Os contratos de obras públicas sofreram, no ano passado, o maior desvio financeiro desde 2006. A despesa adicional superou os 130 milhões de euros, um aumento de 5,3% face ao valor inicial, de 2,4 mil milhões de euros. Este acréscimo diz respeito a 1.573 novos trabalhos – que se somam aos 491 contratualizados -, sendo também o número mais elevado de atos adicionais de há 17 anos. Empreitadas em estradas a cargo da Infraestruturas de Portugal (IP) foram responsáveis pela fatura mais pesada, conclui uma auditoria do Tribunal de Contas (TdC) aos contratos adicionais celebrados no triénio 2020-2022.
A entidade fiscalizadora, liderada por José Tavares, ressalva que “foram analisados os desvios financeiros resultantes, apenas, de trabalhos adicionais ou supressão de trabalhos contratuais”. De fora desta auditoria ficaram os desvios financeiros relativos “a pagamentos de indemnizações por redução de trabalhos contratuais e, em especial, por pagamentos decorrentes de decisões de tribunais arbitrais”, esclarece o TdC. Do mesmo modo, não foram tidos em conta os acréscimos de custos a título de revisão de preços ou por “derrapagens de prazo de execução das obras”. Isto significa que, no seu todo, “os desvios financeiros podem ser muito superiores aos contratos adicionais” que foram estudados pelo Tribunal.

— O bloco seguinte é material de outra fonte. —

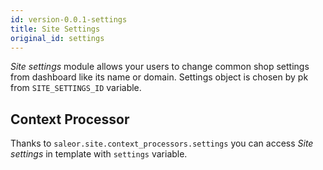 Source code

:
 ```yaml
---
id: version-0.0.1-settings
title: Site Settings
original_id: settings
---
```


_Site settings_ module allows your users to change common shop settings from dashboard like its name or domain. Settings object is chosen by pk from `SITE_SETTINGS_ID` variable.


## Context Processor

Thanks to `saleor.site.context_processors.settings` you can access _Site settings_ in template with `settings` variable. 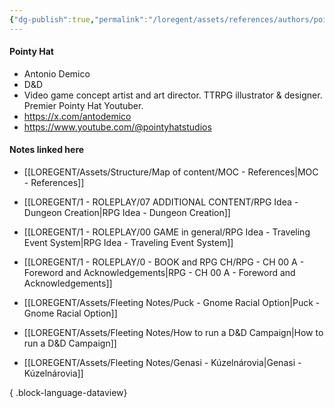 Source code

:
 ```yaml
---
{"dg-publish":true,"permalink":"/loregent/assets/references/authors/pointy-hat/"}
---
```



#### Pointy Hat

- Antonio Demico
- D&D
- Video game concept artist and art director. TTRPG illustrator & designer. Premier Pointy Hat Youtuber.
- https://x.com/antodemico
- https://www.youtube.com/@pointyhatstudios


#### Notes linked here

- [[LOREGENT/Assets/Structure/Map of content/MOC - References\|MOC - References]]

- [[LOREGENT/1 - ROLEPLAY/07 ADDITIONAL CONTENT/RPG Idea - Dungeon Creation\|RPG Idea - Dungeon Creation]]
- [[LOREGENT/1 - ROLEPLAY/00 GAME in general/RPG Idea - Traveling Event System\|RPG Idea - Traveling Event System]]
- [[LOREGENT/1 - ROLEPLAY/0 - BOOK and RPG CH/RPG - CH 00 A - Foreword and Acknowledgements\|RPG - CH 00 A - Foreword and Acknowledgements]]
- [[LOREGENT/Assets/Fleeting Notes/Puck - Gnome Racial Option\|Puck - Gnome Racial Option]]
- [[LOREGENT/Assets/Fleeting Notes/How to run a D&D Campaign\|How to run a D&D Campaign]]
- [[LOREGENT/Assets/Fleeting Notes/Genasi - Kúzelnárovia\|Genasi - Kúzelnárovia]]

{ .block-language-dataview}
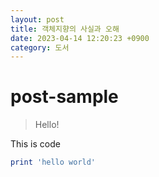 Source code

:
 ```yaml
---
layout: post
title: 객체지향의 사실과 오해
date: 2023-04-14 12:20:23 +0900
category: 도서
---
```


# post-sample
> Hello!

This is code
```ruby
print 'hello world'
``` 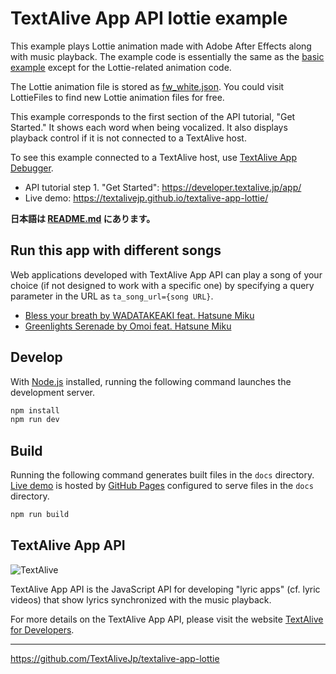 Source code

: # TextAlive App API lottie example

This example plays Lottie animation made with Adobe After Effects along with music playback. The example code is essentially the same as the [basic example](https://github.com/TextAliveJp/textalive-app-basic) except for the Lottie-related animation code.

The Lottie animation file is stored as [fw_white.json](src/assets/fw_white.json). You could visit LottieFiles to find new Lottie animation files for free.

This example corresponds to the first section of the API tutorial, "Get Started."
It shows each word when being vocalized.
It also displays playback control if it is not connected to a TextAlive host.

To see this example connected to a TextAlive host, use [TextAlive App Debugger](https://developer.textalive.jp/app/run/?ta_app_url=https%3A%2F%2Ftextalivejp.github.io%2Ftextalive-app-lottie%2F&ta_song_url=https%3A%2F%2Fwww.youtube.com%2Fwatch%3Fv%3DygY2qObZv24).

- API tutorial step 1. "Get Started": https://developer.textalive.jp/app/
- Live demo: https://textalivejp.github.io/textalive-app-lottie/

**日本語は [README.md](./README.md) にあります。**

## Run this app with different songs

Web applications developed with TextAlive App API can play a song of your choice (if not designed to work with a specific one) by specifying a query parameter in the URL as  `ta_song_url={song URL}`.

- [Bless your breath by WADATAKEAKI feat. Hatsune Miku](https://textalivejp.github.io/textalive-app-lottie/?ta_song_url=https%3A%2F%2Fwww.youtube.com%2Fwatch%3Fv%3Da-Nf3QUFkOU)
- [Greenlights Serenade by Omoi feat. Hatsune Miku](https://textalivejp.github.io/textalive-app-lottie/?ta_song_url=https%3A%2F%2Fwww.youtube.com%2Fwatch%3Fv%3DXSLhsjepelI)

## Develop

With [Node.js](https://nodejs.org/) installed, running the following command launches the development server.

```sh
npm install
npm run dev
```

## Build

Running the following command generates built files in the `docs` directory. [Live demo](https://textalivejp.github.io/textalive-app-lottie/) is hosted by [GitHub Pages](https://pages.github.com/) configured to serve files in the `docs` directory.

```sh
npm run build
```

## TextAlive App API

![TextAlive](https://i.gyazo.com/thumb/1000/5301e6f642d255c5cfff98e049b6d1f3-png.png)

TextAlive App API is the JavaScript API for developing "lyric apps" (cf. lyric videos) that show lyrics synchronized with the music playback.

For more details on the TextAlive App API, please visit the website [TextAlive for Developers](https://developer.textalive.jp/).

---
https://github.com/TextAliveJp/textalive-app-lottie
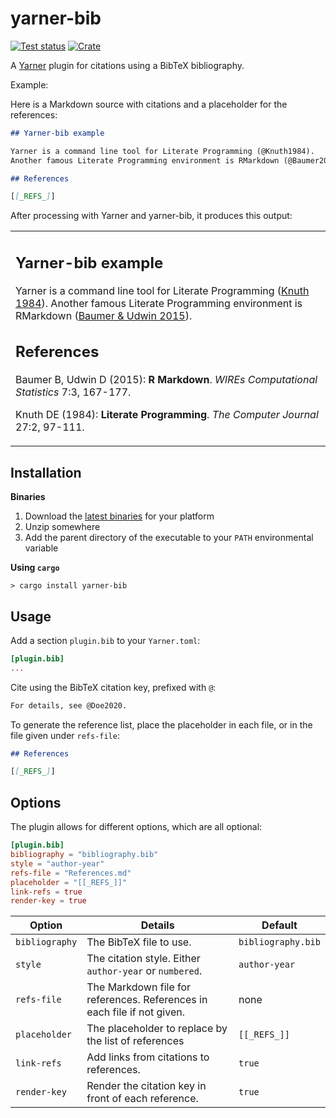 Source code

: # yarner-bib

[![Test status](https://github.com/mlange-42/yarner-bib/actions/workflows/tests.yml/badge.svg)](https://github.com/mlange-42/yarner-bib/actions/workflows/tests.yml)
[![Crate](https://img.shields.io/crates/v/yarner-bib.svg)](https://crates.io/crates/yarner-bib)

A [Yarner](https://github.com/mlange-42/yarner) plugin for citations using a BibTeX bibliography.

Example:

Here is a Markdown source with citations and a placeholder for the references:

```markdown
## Yarner-bib example

Yarner is a command line tool for Literate Programming (@Knuth1984).
Another famous Literate Programming environment is RMarkdown (@Baumer2015).

## References

[[_REFS_]]
```

After processing with Yarner and yarner-bib, it produces this output:

<table><tr><td>

## Yarner-bib example

Yarner is a command line tool for Literate Programming ([Knuth 1984](#cite-ref-Knuth1984)). Another famous Literate Programming environment is RMarkdown ([Baumer & Udwin 2015](#cite-ref-Baumer2015)).

## References

<a name="cite-ref-Baumer2015" id="cite-ref-Baumer2015"></a>Baumer B, Udwin D (2015): **R Markdown**. *WIREs Computational Statistics* 7:3, 167-177.

<a name="cite-ref-Knuth1984" id="cite-ref-Knuth1984"></a>Knuth DE (1984): **Literate Programming**. *The Computer Journal* 27:2, 97-111.
</td></tr></table>

## Installation

**Binaries**

1. Download the [latest binaries](https://github.com/mlange-42/yarner-bib/releases) for your platform
2. Unzip somewhere
3. Add the parent directory of the executable to your `PATH` environmental variable

**Using `cargo`**

```
> cargo install yarner-bib
```

## Usage

Add a section `plugin.bib` to your `Yarner.toml`:

```toml
[plugin.bib]
...
```

Cite using the BibTeX citation key, prefixed with `@`:

```markdown
For details, see @Doe2020.
```

To generate the reference list, place the placeholder in each file, or in the file given under `refs-file`:

```markdown
## References

[[_REFS_]]
```

## Options

The plugin allows for different options, which are all optional:

```toml
[plugin.bib]
bibliography = "bibliography.bib"
style = "author-year"
refs-file = "References.md"
placeholder = "[[_REFS_]]"
link-refs = true
render-key = true
```

| Option         | Details                                                                 | Default              |
|----------------|-------------------------------------------------------------------------|----------------------|
| `bibliography` | The BibTeX file to use.                                                 | `bibliography.bib`   |
| `style`        | The citation style. Either `author-year` or `numbered`.                 | `author-year`        |
| `refs-file`    | The Markdown file for references. References in each file if not given. | none                 |
| `placeholder`  | The placeholder to replace by the list of references                    | `[[_REFS_]]`         |
| `link-refs`    | Add links from citations to references.                                 | `true`               |
| `render-key`   | Render the citation key in front of each reference.                     | `true`               |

Assim, o crescimento da despesa escrutinada pelo fiscalizador é explicado, essencialmente, pelo aumento do número de trabalhos complementares, que foi alvo de reparos, e também pela atualização dos preços tendo em conta a subida da inflação, de acordo com o mesmo relatório que analisou 2658 contratos iniciais de empreitadas remetidos por 382 entidades públicas, entre Administração Central, autarquias, empresas do Estado, associações e fundações.

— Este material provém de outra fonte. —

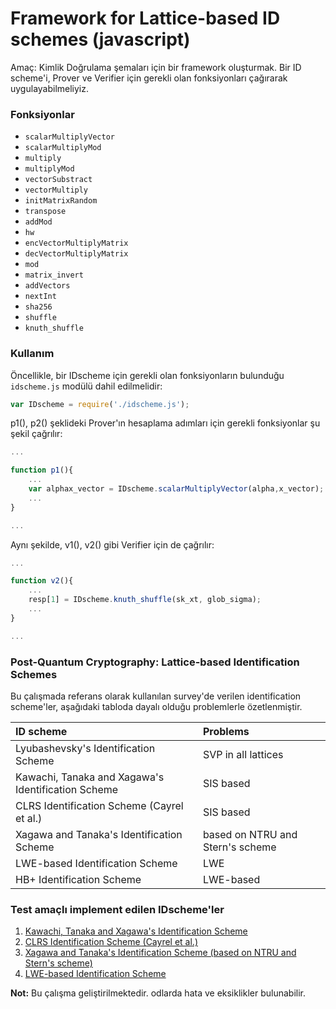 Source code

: Framework for Lattice-based ID schemes (javascript)
=====================================

Amaç: Kimlik Doğrulama şemaları için bir framework oluşturmak. Bir ID scheme'i, Prover ve Verifier için gerekli olan fonksiyonları çağırarak uygulayabilmeliyiz. 


### Fonksiyonlar
- `scalarMultiplyVector`
- `scalarMultiplyMod`
- `multiply`
- `multiplyMod`
- `vectorSubstract`
- `vectorMultiply`
- `initMatrixRandom`
- `transpose`
- `addMod`
- `hw`
- `encVectorMultiplyMatrix`
- `decVectorMultiplyMatrix`
- `mod`
- `matrix_invert`
- `addVectors`
- `nextInt`
- `sha256`
- `shuffle`
- `knuth_shuffle`

### Kullanım
Öncellikle, bir IDscheme için gerekli olan fonksiyonların bulunduğu `idscheme.js` modülü dahil edilmelidir:

```javascript
var IDscheme = require('./idscheme.js');
```

p1(), p2() şeklideki Prover'ın hesaplama adımları için gerekli fonksiyonlar şu şekil çağrılır:

```javascript
...

function p1(){
	...
	var alphax_vector = IDscheme.scalarMultiplyVector(alpha,x_vector);
	...
}

... 
```

Aynı şekilde, v1(), v2() gibi Verifier için de çağrılır:

```javascript
...

function v2(){
	...
	resp[1] = IDscheme.knuth_shuffle(sk_xt, glob_sigma);
	...
}

...
``` 

### Post-Quantum Cryptography: Lattice-based Identification Schemes
Bu çalışmada referans olarak kullanılan survey'de verilen identification scheme'ler, aşağıdaki tabloda dayalı olduğu problemlerle özetlenmiştir.

| ID scheme                                          | Problems 						|
|:---------------------------------------------------|:---------------------------------|
| Lyubashevsky's Identification Scheme               | SVP in all lattices              |
| Kawachi, Tanaka and Xagawa's Identification Scheme | SIS based              			|
| CLRS Identification Scheme (Cayrel et al.)         | SIS based                        |
| Xagawa and Tanaka's Identification Scheme          | based on NTRU and Stern's scheme |
| LWE-based Identification Scheme                    | LWE 								|
| HB+ Identification Scheme                          | LWE-based 						|

### Test amaçlı implement edilen IDscheme'ler
1. [Kawachi, Tanaka and Xagawa's Identification Scheme]
2. [CLRS Identification Scheme (Cayrel et al.)]
3. [Xagawa and Tanaka's Identification Scheme (based on NTRU and Stern's scheme)]
4. [LWE-based Identification Scheme]

[Kawachi, Tanaka and Xagawa's Identification Scheme]: ./test/xagawa-test.js
[CLRS Identification Scheme (Cayrel et al.)]: ./test/clrs-test.js
[Xagawa and Tanaka's Identification Scheme (based on NTRU and Stern's scheme)]: ./test/xagawa-ntru-test.js
[LWE-based Identification Scheme]: ./test/lwe-based-idscheme.js




**Not:** Bu çalışma geliştirilmektedir. odlarda hata ve eksiklikler bulunabilir.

Em relação ao aumento de empreitadas adicionais, o Tribunal de Contas chama a atenção que “continua a não ser legalmente admissível a adjudicação como tal, de trabalhos relativos a melhorias, opções do ‘já agora’, trabalhos novos, uma vez que não são necessários para a sua execução”. O alerta da entidade fiscalizadora das contas públicas é relevante, tendo em conta que, no triénio 2020-2021, os trabalhos complementares, de 168,9 milhões de euros, representaram quase dois terços (61,55%) do acréscimo de custos apurado, na ordem dos 274,4 milhões de euros.
O impacto da inflação também foi significativo no aumento da despesa. O Tribunal de Contas constata que “os adicionais analisados representaram, globalmente, um acréscimo de encargos, a preços novos”. O relatório verifica que mais de metade do valor dos trabalhos adicionais (53,87%), na ordem dos 147,8 milhões de euros face à despesa adicional total de 274,4 milhões, foi atualizado a preços novos em vez de ser acordado a preços contratuais. “Observa-se, assim, uma tendência crescente para recurso a preços novos em detrimento dos preços contratuais”, salienta o TdC.

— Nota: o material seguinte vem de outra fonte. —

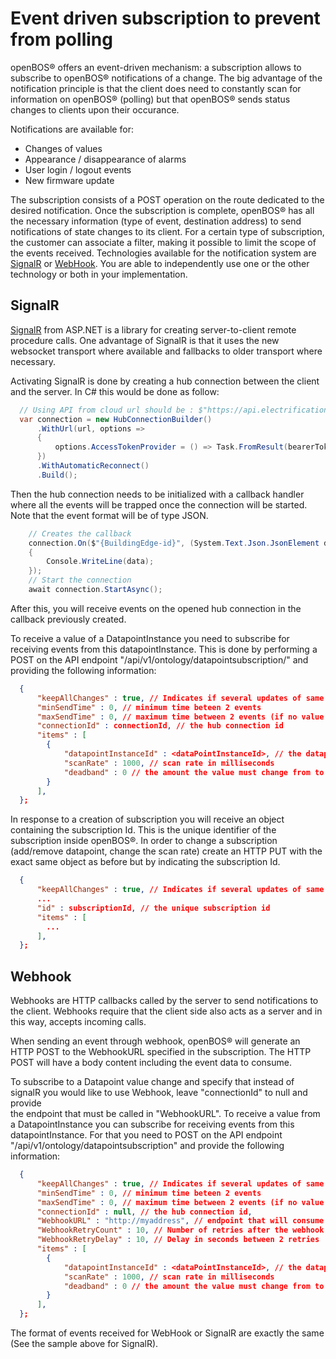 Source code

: # Event driven subscription to prevent from polling

openBOS&reg; offers an event-driven mechanism: a subscription allows to subscribe to openBOS&reg; notifications of a change. The big advantage of the notification principle is that the client does need to constantly scan for information on openBOS&reg; (polling) but that openBOS&reg; sends status changes to clients upon their occurance.

Notifications are available for: 
- Changes of values
- Appearance / disappearance of alarms
- User login / logout events
- New firmware update

The subscription consists of a POST operation on the route dedicated to the desired notification. Once the subscription is complete, openBOS&reg; has all the necessary information (type of event, destination address) to send notifications of state changes to its client.
For a certain type of subscription, the customer can associate a filter, making it possible to limit the scope of the events received. 
Technologies available for the notification system are <a href="https://docs.microsoft.com/en-us/aspnet/signalr/overview/getting-started/introduction-to-signalr" target="_blank">SignalR</a> or <a href="https://docs.microsoft.com/en-us/aspnet/overview#webhooks" target="_blank">WebHook</a>. You are able to independently use one or the other technology or both in your implementation.

## SignalR
<a href="https://docs.microsoft.com/en-us/aspnet/signalr/overview/getting-started/introduction-to-signalr" target="_blank">SignalR</a> from ASP.NET is a library for creating server-to-client remote procedure calls.
One advantage of SignalR is that it uses the new websocket transport where available and fallbacks to older transport where necessary.

Activating SignalR is done by creating a hub connection between the client and the server. In C# this would be done as follow:

```csharp
  // Using API from cloud url should be : $"https://api.electrification.ability.abb/buildings/openbos/apiproxy/v1/events?device={BuildingEdgeId}"
  var connection = new HubConnectionBuilder()
      .WithUrl(url, options =>
      {
          options.AccessTokenProvider = () => Task.FromResult(bearerToken);
      })
      .WithAutomaticReconnect()
      .Build();
```

Then the hub connection needs to be initialized with a callback handler where all the events will be trapped once the connection will be started.
Note that the event format will be of type JSON.

```csharp
    // Creates the callback
    connection.On($"{BuildingEdge-id}", (System.Text.Json.JsonElement data) =>
    {
        Console.WriteLine(data);
    });
    // Start the connection
    await connection.StartAsync();
```
After this, you will receive events on the opened hub connection in the callback previously created.

To receive a value of a DatapointInstance you need to subscribe for receiving events from this datapointInstance. This is done by performing a POST on the API endpoint "/api/v1/ontology/datapointsubscription/" and providing the following information:
```json
  {
      "keepAllChanges" : true, // Indicates if several updates of same datapoint occured then they will all be pushed
      "minSendTime" : 0, // minimum time beteen 2 events
      "maxSendTime" : 0, // maximum time between 2 events (if no value change an automatic event is generated by the server)
      "connectionId" : connectionId, // the hub connection id
      "items" : [
        {
            "datapointInstanceId" : <dataPointInstanceId>, // the datapoint instance to subscribe to
            "scanRate" : 1000, // scan rate in milliseconds
            "deadband" : 0 // the amount the value must change from to generate an event
        }
      ],
  };
```
In response to a creation of subscription you will receive an object containing the subscription Id. This is the unique identifier of the subscription inside openBOS&reg;.
In order to change a subscription (add/remove datapoint, change the scan rate) create an HTTP PUT with the exact same object as before but by indicating the subscription Id.
```json
  {
      "keepAllChanges" : true, // Indicates if several updates of same datapoint occured then they will all be pushed
      ...
      "id" : subscriptionId, // the unique subscription id
      "items" : [
        ...
      ],
  };
```

## Webhook
Webhooks are HTTP callbacks called by the server to send notifications to the client.
Webhooks require that the client side  also acts as a server and in this way, accepts incoming calls.

When sending an event through webhook, openBOS&reg; will generate an HTTP POST to the WebhookURL specified in the subscription. The HTTP POST will have a body content including the event data to consume.

To subscribe to a Datapoint value change and specify that instead of signalR you would like to use Webhook,
leave "connectionId" to null and provide  
the endpoint that must be called in "WebhookURL".
To receive a value from a DatapointInstance you can subscribe for receiving events from this datapointInstance. For that you need to POST on the API endpoint 
"/api/v1/ontology/datapointsubscription" and provide the following information:
```json
  {
      "keepAllChanges" : true, // Indicates if several updates of same datapoint occured then they will all be pushed
      "minSendTime" : 0, // minimum time beteen 2 events
      "maxSendTime" : 0, // maximum time between 2 events (if no value change an automatic event is generated by the server)
      "connectionId" : null, // the hub connection id,
      "WebhookURL" : "http://myaddress", // endpoint that will consume the event
      "WebhookRetryCount" : 10, // Number of retries after the webhook subscription is considered as broken
      "WebhookRetryDelay" : 10, // Delay in seconds between 2 retries
      "items" : [
        {
            "datapointInstanceId" : <dataPointInstanceId>, // the datapoint instance to subscribe to
            "scanRate" : 1000, // scan rate in milliseconds
            "deadband" : 0 // the amount the value must change from to generate an event
        }
      ],
  };
```

The format of events received for WebHook or SignalR are exactly the same (See the sample above for SignalR).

Analisando a variação anual dos trabalhos adicionais e suprimidos, observa-se que, excluindo 2022, o maior número de contratos complementares assim como o maior volume financeiro ocorreu em 2007. A partir desse ano, assistiu-se a uma descida constante do número de alterações até 2017, invertendo-se a situação em 2018 e 2019.
O número de atos adicionais em 2020 voltou a cair, bem como o volume financeiro muito por força da pandemia de Covid 19 e dos vários períodos de emergência que foram decretados, justifica o TdC. Nos anos seguintes, “retomou-se a tendência crescente quer quanto ao número de atos adicionais quer quanto ao montante financeiro do acréscimo”, de acordo com o mesmo relatório, sendo que, em 2022, o crescimento da despesa do número de obras complementares atingiram os valores mais altos da série estatística do TdC.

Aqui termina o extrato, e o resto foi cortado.